|Pattern and Penetration
takes an analytical view
|What is more important to the wildfowler? Patterns or penetration? You need both! You need sufficient pellet energy to penetrate the feathers and skin and then to penetrate through muscle, bone and organs. You also need a sufficient number of those high-energy pellets to ensure multiple penetration through those vital areas.
In this short article, I hope to show you the value of carrying out your own, thorough patterning and your own penetration tests as well as telling you how to do your own tests.
Pattern testing, is, for me, an essential part of my non-toxic shot studies.

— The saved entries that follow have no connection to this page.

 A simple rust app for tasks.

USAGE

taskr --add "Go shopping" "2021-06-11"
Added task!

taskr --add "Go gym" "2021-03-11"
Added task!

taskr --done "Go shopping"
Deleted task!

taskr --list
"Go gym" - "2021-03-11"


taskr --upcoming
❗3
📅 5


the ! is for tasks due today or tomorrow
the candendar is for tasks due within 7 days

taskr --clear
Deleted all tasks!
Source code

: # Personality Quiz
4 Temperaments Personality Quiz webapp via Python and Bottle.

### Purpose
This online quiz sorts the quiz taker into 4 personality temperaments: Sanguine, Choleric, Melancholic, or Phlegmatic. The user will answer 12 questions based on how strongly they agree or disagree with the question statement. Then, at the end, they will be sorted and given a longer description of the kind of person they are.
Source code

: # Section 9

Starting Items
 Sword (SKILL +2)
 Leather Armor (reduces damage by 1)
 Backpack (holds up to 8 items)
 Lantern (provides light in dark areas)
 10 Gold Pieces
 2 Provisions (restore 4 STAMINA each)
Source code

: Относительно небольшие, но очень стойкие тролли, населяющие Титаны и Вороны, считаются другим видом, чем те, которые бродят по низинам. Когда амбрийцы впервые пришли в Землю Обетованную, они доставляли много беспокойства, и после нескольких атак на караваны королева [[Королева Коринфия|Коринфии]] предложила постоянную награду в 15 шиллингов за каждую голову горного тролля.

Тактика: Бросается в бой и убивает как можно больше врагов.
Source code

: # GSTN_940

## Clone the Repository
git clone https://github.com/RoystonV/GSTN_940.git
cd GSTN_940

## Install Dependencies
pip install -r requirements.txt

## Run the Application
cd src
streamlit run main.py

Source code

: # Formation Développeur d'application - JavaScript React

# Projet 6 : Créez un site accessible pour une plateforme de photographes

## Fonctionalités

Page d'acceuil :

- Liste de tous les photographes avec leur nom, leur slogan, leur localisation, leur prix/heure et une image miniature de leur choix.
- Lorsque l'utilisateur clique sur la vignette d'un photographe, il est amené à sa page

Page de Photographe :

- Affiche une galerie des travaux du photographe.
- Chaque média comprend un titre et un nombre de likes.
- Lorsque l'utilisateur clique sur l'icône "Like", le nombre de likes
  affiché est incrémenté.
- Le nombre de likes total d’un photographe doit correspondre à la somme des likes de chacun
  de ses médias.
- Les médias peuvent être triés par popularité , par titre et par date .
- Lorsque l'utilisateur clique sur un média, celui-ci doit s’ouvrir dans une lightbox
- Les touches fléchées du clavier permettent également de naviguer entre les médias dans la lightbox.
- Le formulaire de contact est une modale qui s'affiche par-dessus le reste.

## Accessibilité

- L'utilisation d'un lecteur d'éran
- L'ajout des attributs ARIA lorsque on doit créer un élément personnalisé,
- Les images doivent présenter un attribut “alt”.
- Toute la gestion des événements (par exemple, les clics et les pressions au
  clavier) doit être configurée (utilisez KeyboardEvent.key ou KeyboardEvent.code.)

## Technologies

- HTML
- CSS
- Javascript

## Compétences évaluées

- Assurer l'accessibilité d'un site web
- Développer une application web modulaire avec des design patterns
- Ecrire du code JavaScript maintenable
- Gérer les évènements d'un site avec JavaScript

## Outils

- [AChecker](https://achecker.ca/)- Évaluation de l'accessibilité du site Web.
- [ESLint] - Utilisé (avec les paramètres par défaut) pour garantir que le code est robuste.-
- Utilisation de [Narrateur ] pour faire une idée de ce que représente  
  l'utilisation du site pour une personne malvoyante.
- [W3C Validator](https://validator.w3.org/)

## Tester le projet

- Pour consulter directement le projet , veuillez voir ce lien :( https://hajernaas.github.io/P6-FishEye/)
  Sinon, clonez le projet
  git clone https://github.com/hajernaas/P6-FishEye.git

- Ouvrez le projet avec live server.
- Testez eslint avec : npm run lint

Before I carry out any field-testing, I need to know what I can expect in terms of pellet count for each load/gun/choke combination that I might use.
I use a system of pattern testing that gives me the maximum amount of information without being too time-consuming either in implementation or in subsequent analysis.
My targets for the tests in 2001 were made out of 12 x A3 (420 mm x 267 mm) sheets of paper sellotaped together. This gave me a sheet approximately 1068mm x 1260 mm which is about 49" x 42". This year I am using Kraft paper (brown wrapping paper) purchased in rolls of 250 metres x 600 mm.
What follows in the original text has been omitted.